“I think every quarterback should believe they’re the best. Do I think there are better quarterbacks than me? Possibly. But would I take anyone else with the ball in their hands at the end of the game? I don’t think so.” — Ben, from his interview.
From Joe Starkey, Pittsburgh Tribune-Review:
Ben Roethlisberger often wins on his worst days. He also has the best definition of quarterback toughness I’ve heard, one sure to send stats geeks running to their hard drives to see if it fits into one of their unfathomable formulas.
We broach the topic because it’s that time of year — time for everybody to rank the quarterbacks. I don’t know if Roethlisberger deserves to be ranked first, but I know this: He belongs in the conversation.
Super Bowl titles? Passer rating? Accuracy?
Won-loss record? Getting warmer. Roethlisberger is 69-29 in his career.

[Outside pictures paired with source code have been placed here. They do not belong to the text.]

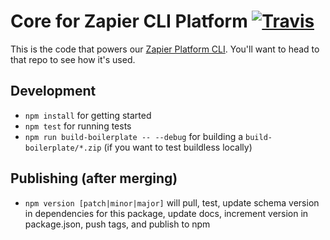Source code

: # Core for Zapier CLI Platform [![Travis](https://img.shields.io/travis/zapier/zapier-platform-core.svg)](https://travis-ci.org/zapier/zapier-platform-core)

This is the code that powers our [Zapier Platform CLI](https://zapier.github.io/zapier-platform-cli). You'll want to head to that repo to see how it's used.

## Development

* `npm install` for getting started
* `npm test` for running tests
* `npm run build-boilerplate -- --debug` for building a `build-boilerplate/*.zip` (if you want to test buildless locally)

## Publishing (after merging)

* `npm version [patch|minor|major]` will pull, test, update schema version in dependencies for this package, update docs, increment version in package.json, push tags, and publish to npm

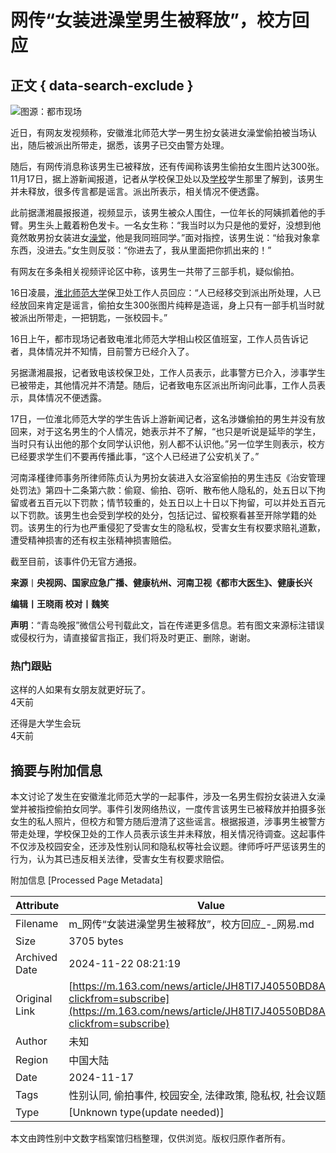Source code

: # 网传“女装进澡堂男生被释放”，校方回应

## 正文 { data-search-exclude }


![图源：都市现场](https://nimg.ws.126.net/?url=http%3A%2F%2Fdingyue.ws.126.net%2F2024%2F1118%2Fb1160cc8j00sn4de70026d200j60127g00j60127.jpg&thumbnail=750x2147483647&quality=75&type=jpg)

近日，有网友发视频称，安徽淮北师范大学一男生扮女装进女澡堂偷拍被当场认出，随后被派出所带走，据悉，该男子已交由警方处理。

随后，有网传消息称该男生已被释放，还有传闻称该男生偷拍女生图片达300张。11月17日，据上游新闻报道，记者从学校保卫处以及[学校](https://news.163.com/news/search?keyword=%E5%AD%A6%E6%A0%A1)学生那里了解到，该男生并未释放，很多传言都是谣言。派出所表示，相关情况不便透露。

此前据潇湘晨报报道，视频显示，该男生被众人围住，一位年长的阿姨抓着他的手臂。男生头上戴着粉色发卡。一名女生称：“我当时以为只是他的爱好，没想到他竟然敢男扮女装进女[澡堂](https://news.163.com/news/search?keyword=%E6%BE%A1%E5%A0%82)，他是我同班同学。”面对指控，该男生说：“给我对象拿东西，没进去。”女生则反驳：“你进去了，我从里面把你抓出来的！”

有网友在多条相关视频评论区中称，该男生一共带了三部手机，疑似偷拍。

16日凌晨，[淮北师范大学](https://news.163.com/news/search?keyword=%E6%B7%AE%E5%8C%97%E5%B8%88%E8%8C%83%E5%A4%A7%E5%AD%A6)保卫处工作人员回应：“人已经移交到派出所处理，人已经放回来肯定是谣言，偷拍女生300张图片纯粹是造谣，身上只有一部手机当时就被派出所带走，一把钥匙，一张校园卡。”

16日上午，都市现场记者致电淮北师范大学相山校区值班室，工作人员告诉记者，具体情况并不知情，目前警方已经介入了。

另据潇湘晨报，记者致电该校保卫处，工作人员表示，此事警方已介入，涉事学生已被带走，其他情况并不清楚。随后，记者致电东区派出所询问此事，工作人员表示，具体情况不便透露。

17日，一位淮北师范大学的学生告诉上游新闻记者，这名涉嫌偷拍的男生并没有放回来，对于这名男生的个人情况，她表示并不了解，“也只是听说是延毕的学生，当时只有认出他的那个女同学认识他，别人都不认识他。”另一位学生则表示，校方已经要求学生们不要再传播此事，“这个人已经进了公安机关了。”

河南泽槿律师事务所律师陈贞认为男扮女装进入女浴室偷拍的男生违反《治安管理处罚法》第四十二条第六款：偷窥、偷拍、窃听、散布他人隐私的，处五日以下拘留或者五百元以下罚款；情节较重的，处五日以上十日以下拘留，可以并处五百元以下罚款。该男生也会受到学校的处分，包括记过、留校察看甚至开除学籍的处罚。该男生的行为也严重侵犯了受害女生的隐私权，受害女生有权要求赔礼道歉，遭受精神损害的还有权主张精神损害赔偿。

截至目前，该事件仍无官方通报。

**来源**丨**央视网、国家应急广播、健康杭州、河南卫视《都市大医生》、健康长兴**

**编辑丨王晓雨 校对丨魏笑**

**声明**：“青岛晚报”微信公号刊载此文，旨在传递更多信息。若有图文来源标注错误或侵权行为，请直接留言指正，我们将及时更正、删除，谢谢。

### 热门跟贴

这样的人如果有女朋友就更好玩了。  
4天前

还得是大学生会玩  
4天前

## 摘要与附加信息

<!-- tcd_abstract -->
本文讨论了发生在安徽淮北师范大学的一起事件，涉及一名男生假扮女装进入女澡堂并被指控偷拍女同学。事件引发网络热议，一度传言该男生已被释放并拍摄多张女生的私人照片，但校方和警方随后澄清了这些谣言。根据报道，涉事男生被警方带走处理，学校保卫处的工作人员表示该生并未释放，相关情况待调查。这起事件不仅涉及校园安全，还涉及性别认同和隐私权等社会议题。律师呼吁严惩该男生的行为，认为其已违反相关法律，受害女生有权要求赔偿。
<!-- tcd_abstract_end -->

附加信息 [Processed Page Metadata]

| Attribute       | Value                                  |
|-----------------|----------------------------------------|
| Filename        | m_网传“女装进澡堂男生被释放”，校方回应_-_网易.md                             |
| Size            | 3705 bytes                           |
| Archived Date   | 2024-11-22 08:21:19                             |
| Original Link   | [https://m.163.com/news/article/JH8TI7J40550BD8A.html?clickfrom=subscribe](https://m.163.com/news/article/JH8TI7J40550BD8A.html?clickfrom=subscribe)                       |
| Author          | 未知                               |
| Region          | 中国大陆                               |
| Date            | 2024-11-17                                 |
| Tags            | 性别认同, 偷拍事件, 校园安全, 法律政策, 隐私权, 社会议题                                 |
| Type            | [Unknown type(update needed)]                                 |
<!-- tcd_table_end -->

本文由跨性别中文数字档案馆归档整理，仅供浏览。版权归原作者所有。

Which brings us to his definition of toughness. He was sitting at a quarterbacks’ round table a few years ago, with Sport Illustrated’s Peter King, when he delivered the following gem:
“Toughness is playing the worst game of your life but not backing down. Down 21 points and the defense is getting through, and you throw three interceptions. Staying in that game, keeping your head up, trying to drive your team when everything’s going wrong — that’s the kind of toughness I want in my quarterback.”
I think of last year’s game at Baltimore, when Roethlisberger — having a miserable night with a banged-up foot and broken nose — was presented with an opportunity to win and snatched it. His biggest play was fending off Terrell Suggs and shoveling the ball out of bounds to avoid a sack.
Is there a stat for that?
You can read more from Mr. Starkey’s column here.
Quote of the Day:
“I understand how hard Ben’s job is as a quarterback. If Ben asks me if I was open and I was, I’ll tell him. If he asks me if I was covered and I was covered, I’m going to tell him I was covered. He’s looking for honest feedback, and I think if everyone gives him that, it makes his job a little bit easier.” — Heath Miller, from an interview with Scott Brown, Pittburgh Tribune-Review.